### [Instructions for the task]
The lines to extract run from the first line of the material below to the line containing "thread is interrupted.", both included; leave the pictures behind.

### [Extracted material]
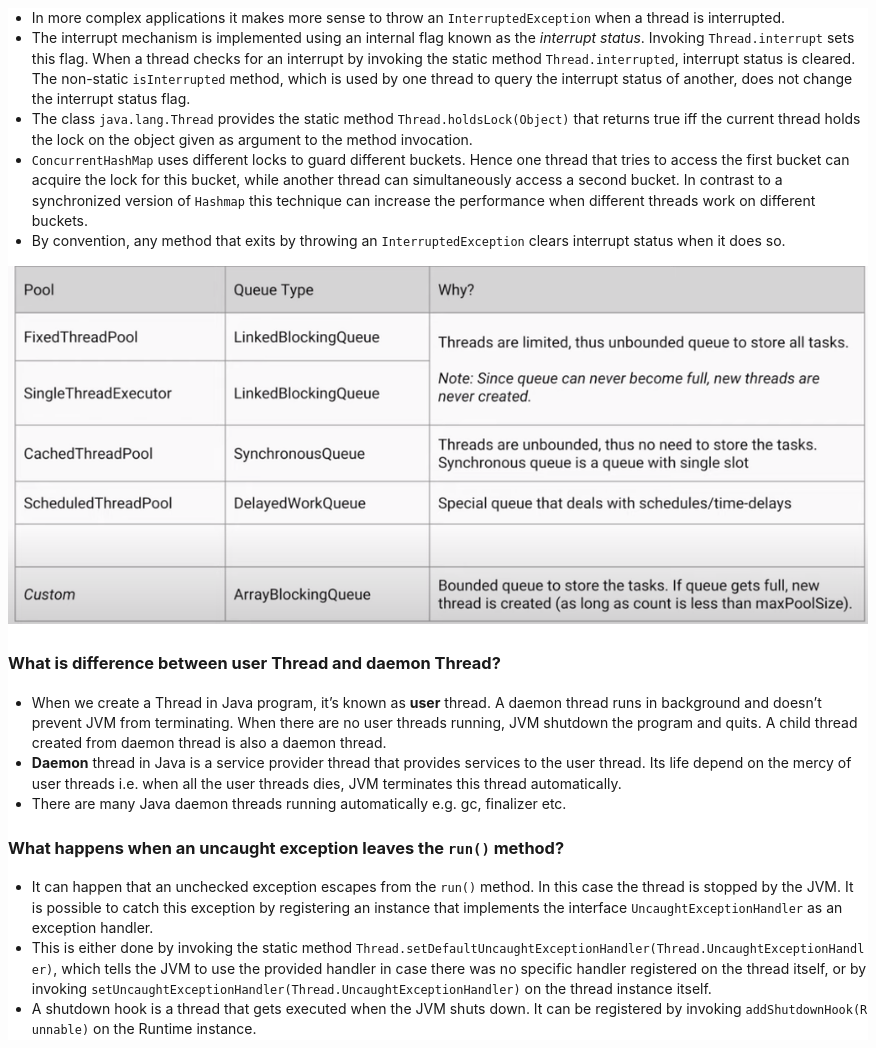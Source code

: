 - In more complex applications it makes more sense to throw an `InterruptedException` when a thread is interrupted.
- The interrupt mechanism is implemented using an internal flag known as the _interrupt status_. Invoking `Thread.interrupt` sets this flag. When a thread checks for an interrupt by invoking the static method `Thread.interrupted`, interrupt status is cleared. The non-static `isInterrupted` method, which is used by one thread to query the interrupt status of another, does not change the interrupt status flag.
- The class `java.lang.Thread` provides the static method `Thread.holdsLock(Object)` that returns true iff the current thread holds the lock on the object given as argument to the method invocation.
- `ConcurrentHashMap` uses different locks to guard different buckets. Hence one thread that tries to access the first bucket can acquire the lock for this bucket, while another thread can simultaneously access a second bucket. In contrast to a synchronized version of `Hashmap` this technique can increase the performance when different threads work on different buckets.
- By convention, any method that exits by throwing an `InterruptedException` clears interrupt status when it does so.

![thread_pool_queue](../../../../static/images/thread_pool_queues.png)

### What is difference between user Thread and daemon Thread?

- When we create a Thread in Java program, it’s known as **user** thread. A daemon thread runs in background and doesn’t prevent JVM from terminating. When there are no user threads running, JVM shutdown the program and quits. A child thread created from daemon thread is also a daemon thread.
- **Daemon** thread in Java is a service provider thread that provides services to the user thread. Its life depend on the mercy of user threads i.e. when all the user threads dies, JVM terminates this thread automatically.
- There are many Java daemon threads running automatically e.g. gc, finalizer etc.

### What happens when an uncaught exception leaves the `run()` method?

- It can happen that an unchecked exception escapes from the `run()` method. In this case the thread is stopped by the JVM. It is possible to catch this exception by registering an instance that implements the interface `UncaughtExceptionHandler` as an exception handler.
- This is either done by invoking the static method `Thread.setDefaultUncaughtExceptionHandler(Thread.UncaughtExceptionHandler)`, which tells the JVM to use the provided handler in case there was no specific handler registered on the thread itself, or by invoking `setUncaughtExceptionHandler(Thread.UncaughtExceptionHandler)` on the thread instance itself.
- A shutdown hook is a thread that gets executed when the JVM shuts down. It can be registered by invoking `addShutdownHook(Runnable)` on the Runtime instance.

### [Result]
Source code

: - In more complex applications it makes more sense to throw an `InterruptedException` when a thread is interrupted.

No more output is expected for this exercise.